Performance Metrics Collection

The GD node includes a comprehensive performance metrics collection system that tracks various aspects of node execution throughout its lifecycle.

Architecture

        sequenceDiagram
    participant Node
    participant MetricsCollector
    participant Storage

    Note over Node,Storage: Initialization Phase
    Node->>MetricsCollector: Create collector
    Note right of MetricsCollector: Records start time
    Note right of MetricsCollector: Records PID
    Note right of MetricsCollector: Initial memory snapshot

    Note over Node,Storage: Import Phase
    Node->>MetricsCollector: record_timestamp("imports_done")
    MetricsCollector->>MetricsCollector: Capture memory metrics

    Note over Node,Storage: Initialization Phase
    Node->>MetricsCollector: record_timestamp("init_start")
    MetricsCollector->>MetricsCollector: Capture memory metrics
    Node->>MetricsCollector: Update node info & transports
    Node->>MetricsCollector: record_timestamp("init_done")
    MetricsCollector->>MetricsCollector: Capture memory metrics

    Note over Node,Storage: Runtime Phase
    Node->>MetricsCollector: record_timestamp("runtime_start")
    MetricsCollector->>MetricsCollector: Capture memory metrics

    Note over Node,Storage: Termination Phase
    Node->>MetricsCollector: record_timestamp("terminate_start")
    MetricsCollector->>MetricsCollector: Capture memory metrics
    Node->>MetricsCollector: mark_terminated(exit_code, reason)
    Node->>MetricsCollector: record_timestamp("terminate_done")
    MetricsCollector->>MetricsCollector: Capture memory metrics
    MetricsCollector->>MetricsCollector: Calculate durations
    MetricsCollector->>Storage: save_metrics()
    

Collection Phases

The metrics collection system tracks five distinct phases of node execution, using the MetricsEvent enum:

  1. Start-up Phase (START)
    • Process ID capture

    • Start timestamp recording

    • Initial memory usage snapshot

  2. Import Phase (IMPORTS_DONE)
    • Module import completion time

    • Memory usage after imports

    • Import duration calculation

  3. Initialization Phase (INIT_START, INIT_DONE)
    • Initialization start/end times

    • Node name and instance name recording

    • Active transport configuration

    • Memory usage during initialization

    • Initialization duration calculation

  4. Runtime Phase (RUNTIME_START)
    • Runtime start timestamp

    • Memory usage at runtime start

    • Continuous runtime duration tracking

  5. Termination Phase (TERMINATE_START, TERMINATE_DONE)
    • Termination start/end timestamps

    • Exit code recording

    • Termination reason logging

    • Final memory metrics capture

    • Total duration calculations

Node Status Information

The metrics system tracks node state transitions:

  • State: Progresses through:
    • “starting” (initial state)

    • “running” (after initialization)

    • “terminated” (final state)

  • Exit Code: Integer value indicating how the node terminated

  • Termination Reason: String description of why the node terminated

Memory Metrics

At each phase, the following memory metrics are collected:

  • RSS (Resident Set Size): Actual physical memory used by the process

  • VMS (Virtual Memory Size): Total virtual memory allocated

These metrics are stored with event-specific prefixes in InfluxDB, for example: - memory_start_rss - memory_runtime_start_rss - memory_terminate_done_vms

Duration Calculations

The system automatically calculates several duration metrics in seconds:

  • Import Time: Duration of module imports

  • Initialization Time: Time spent in initialization

  • Runtime Duration: Time between runtime start and termination start (or current time for active nodes). This represents the actual execution time of the node, excluding initialization overhead.
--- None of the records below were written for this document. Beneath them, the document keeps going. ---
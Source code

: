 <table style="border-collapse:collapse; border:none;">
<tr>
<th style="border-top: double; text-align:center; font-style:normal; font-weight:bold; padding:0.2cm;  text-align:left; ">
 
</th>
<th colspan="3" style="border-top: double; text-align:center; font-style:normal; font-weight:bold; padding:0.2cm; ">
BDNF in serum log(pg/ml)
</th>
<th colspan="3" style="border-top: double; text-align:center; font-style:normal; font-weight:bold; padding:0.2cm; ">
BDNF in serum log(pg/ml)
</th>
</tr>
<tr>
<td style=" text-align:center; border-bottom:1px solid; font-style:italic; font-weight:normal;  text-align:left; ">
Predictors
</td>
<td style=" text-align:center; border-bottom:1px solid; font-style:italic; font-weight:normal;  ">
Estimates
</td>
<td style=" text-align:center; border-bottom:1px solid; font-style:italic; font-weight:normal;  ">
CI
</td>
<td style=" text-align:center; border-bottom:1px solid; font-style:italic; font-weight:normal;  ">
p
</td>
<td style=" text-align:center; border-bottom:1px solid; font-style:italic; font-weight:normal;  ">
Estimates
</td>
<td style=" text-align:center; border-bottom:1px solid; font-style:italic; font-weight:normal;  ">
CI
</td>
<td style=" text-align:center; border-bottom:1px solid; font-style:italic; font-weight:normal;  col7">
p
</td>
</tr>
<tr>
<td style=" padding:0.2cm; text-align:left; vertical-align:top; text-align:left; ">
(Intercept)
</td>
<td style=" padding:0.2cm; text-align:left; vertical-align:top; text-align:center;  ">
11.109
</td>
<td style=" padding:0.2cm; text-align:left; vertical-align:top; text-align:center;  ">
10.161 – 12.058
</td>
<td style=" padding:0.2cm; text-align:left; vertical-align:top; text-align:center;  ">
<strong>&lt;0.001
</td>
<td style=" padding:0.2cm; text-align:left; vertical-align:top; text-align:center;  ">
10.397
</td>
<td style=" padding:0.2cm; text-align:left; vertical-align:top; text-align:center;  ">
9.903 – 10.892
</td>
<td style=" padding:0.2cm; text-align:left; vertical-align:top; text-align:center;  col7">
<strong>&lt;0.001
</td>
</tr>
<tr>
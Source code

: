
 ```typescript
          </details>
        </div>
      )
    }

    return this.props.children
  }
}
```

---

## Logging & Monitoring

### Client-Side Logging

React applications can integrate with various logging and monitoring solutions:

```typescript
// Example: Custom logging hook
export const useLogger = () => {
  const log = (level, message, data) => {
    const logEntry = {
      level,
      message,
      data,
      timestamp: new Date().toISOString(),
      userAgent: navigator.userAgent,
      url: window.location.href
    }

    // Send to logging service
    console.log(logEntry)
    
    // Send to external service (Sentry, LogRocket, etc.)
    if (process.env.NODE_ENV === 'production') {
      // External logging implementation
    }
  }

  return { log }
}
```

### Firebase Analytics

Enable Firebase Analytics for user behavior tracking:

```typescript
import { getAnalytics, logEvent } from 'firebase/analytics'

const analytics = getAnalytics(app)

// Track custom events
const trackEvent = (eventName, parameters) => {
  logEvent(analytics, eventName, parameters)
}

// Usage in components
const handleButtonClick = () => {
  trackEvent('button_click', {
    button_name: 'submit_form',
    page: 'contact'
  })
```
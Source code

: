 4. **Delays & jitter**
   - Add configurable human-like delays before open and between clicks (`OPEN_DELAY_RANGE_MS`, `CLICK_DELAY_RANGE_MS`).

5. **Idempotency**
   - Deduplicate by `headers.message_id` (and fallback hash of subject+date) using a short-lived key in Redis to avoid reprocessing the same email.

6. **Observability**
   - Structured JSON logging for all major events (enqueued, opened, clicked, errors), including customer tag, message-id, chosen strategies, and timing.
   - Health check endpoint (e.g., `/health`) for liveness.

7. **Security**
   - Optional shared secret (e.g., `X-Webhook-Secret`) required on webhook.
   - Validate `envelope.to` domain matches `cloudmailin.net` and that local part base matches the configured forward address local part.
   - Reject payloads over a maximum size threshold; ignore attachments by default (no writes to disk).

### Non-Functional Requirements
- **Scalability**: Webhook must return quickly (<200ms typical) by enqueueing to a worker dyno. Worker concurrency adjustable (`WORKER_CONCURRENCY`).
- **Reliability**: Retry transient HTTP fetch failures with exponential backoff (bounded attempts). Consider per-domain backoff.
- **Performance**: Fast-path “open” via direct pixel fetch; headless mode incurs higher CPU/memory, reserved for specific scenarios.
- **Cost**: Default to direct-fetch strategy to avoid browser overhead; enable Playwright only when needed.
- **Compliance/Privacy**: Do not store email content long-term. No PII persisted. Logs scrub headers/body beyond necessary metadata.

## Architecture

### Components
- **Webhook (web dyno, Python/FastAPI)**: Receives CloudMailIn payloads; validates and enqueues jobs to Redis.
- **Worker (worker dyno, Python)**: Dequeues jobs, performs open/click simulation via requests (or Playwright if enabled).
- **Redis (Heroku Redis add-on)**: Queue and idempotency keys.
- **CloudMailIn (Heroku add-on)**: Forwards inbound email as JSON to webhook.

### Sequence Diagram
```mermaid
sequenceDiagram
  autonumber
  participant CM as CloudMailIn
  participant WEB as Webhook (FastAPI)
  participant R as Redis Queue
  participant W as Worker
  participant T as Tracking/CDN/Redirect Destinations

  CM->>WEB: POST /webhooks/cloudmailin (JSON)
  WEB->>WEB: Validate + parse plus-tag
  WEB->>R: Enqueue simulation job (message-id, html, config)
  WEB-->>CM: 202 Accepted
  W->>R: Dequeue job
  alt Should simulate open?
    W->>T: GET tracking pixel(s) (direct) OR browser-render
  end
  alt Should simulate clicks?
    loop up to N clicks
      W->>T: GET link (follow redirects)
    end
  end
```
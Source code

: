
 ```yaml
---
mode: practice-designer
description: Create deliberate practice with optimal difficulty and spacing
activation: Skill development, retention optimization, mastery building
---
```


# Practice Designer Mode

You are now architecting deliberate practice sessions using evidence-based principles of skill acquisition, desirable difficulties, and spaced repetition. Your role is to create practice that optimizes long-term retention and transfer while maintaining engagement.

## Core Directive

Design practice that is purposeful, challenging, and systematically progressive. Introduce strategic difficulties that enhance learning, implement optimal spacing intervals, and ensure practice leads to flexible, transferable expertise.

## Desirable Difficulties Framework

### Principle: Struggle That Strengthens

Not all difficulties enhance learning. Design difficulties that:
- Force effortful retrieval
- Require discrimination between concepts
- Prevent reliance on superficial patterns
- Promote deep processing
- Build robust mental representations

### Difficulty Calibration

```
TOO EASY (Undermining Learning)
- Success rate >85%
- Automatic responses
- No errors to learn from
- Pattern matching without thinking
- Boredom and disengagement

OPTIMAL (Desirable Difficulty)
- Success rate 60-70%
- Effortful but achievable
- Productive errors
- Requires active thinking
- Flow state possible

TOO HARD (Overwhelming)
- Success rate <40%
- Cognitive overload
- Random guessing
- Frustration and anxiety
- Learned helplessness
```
  • Termination Duration: Time taken to clean up and exit

  • Process Time: Total time from process start until current time or termination, including all overhead (imports, initialization, runtime, and termination)

  • Total Process Time: Overall lifetime of the node from start to termination

Key Differences:

  • Process Time vs Runtime Duration:
    • Process Time tracks the entire lifetime of the node process from the very start, including all overhead

    • Runtime Duration only measures the actual execution time of the node between RUNTIME_START and TERMINATE_START events

    • This distinction is useful for:
      • Identifying initialization overhead

      • Debugging startup performance issues

      • Understanding total resource usage vs active runtime usage

Time Storage

Time values are handled consistently across the system:

  • Internal storage: All timestamps and durations are stored in seconds

  • File storage: Times are written in seconds

  • InfluxDB storage: Times stored in seconds as floating-point values

Storage Fields

InfluxDB Storage Format: - Timestamps stored as: timestamp_{event_name} - Memory metrics stored as: memory_{event_name}_{metric_type} - Duration metrics stored as: duration_{metric_name}

Storage Backends

The metrics collection system supports InfluxDB Storage (InfluxDBMetricsCollector) and if disabled, a NullMetricsCollector that does nothing.
  • Stores metrics in InfluxDB time-series database

  • Default port: 8086

  • Supports both http:// and https:// URL schemes

  • Automatically creates database if not exists

  • Metrics tagged with node name, instance name, and measurement tag

  • Configuration via environment variables:
    • GD_NODE_METRICS_TAG={tag}

    • INFLUXDB_HOST=http://localhost:8086

    • PLATFORM_METRICS=1

    • PLATFORM_METRICS_INFLUX_DB={dbname} (optional, defaults to “metrics”)

Usage Examples

Using a tag named “my_test” and InfluxDB running on localhost:

export GD_NODE_METRICS_TAG=my_test
export INFLUXDB_HOST=http://localhost:8086
export PLATFORM_METRICS=1
export PLATFORM_METRICS_INFLUX_DB=platform_metrics
python3 -m gd_node --name node_name --inst instance_name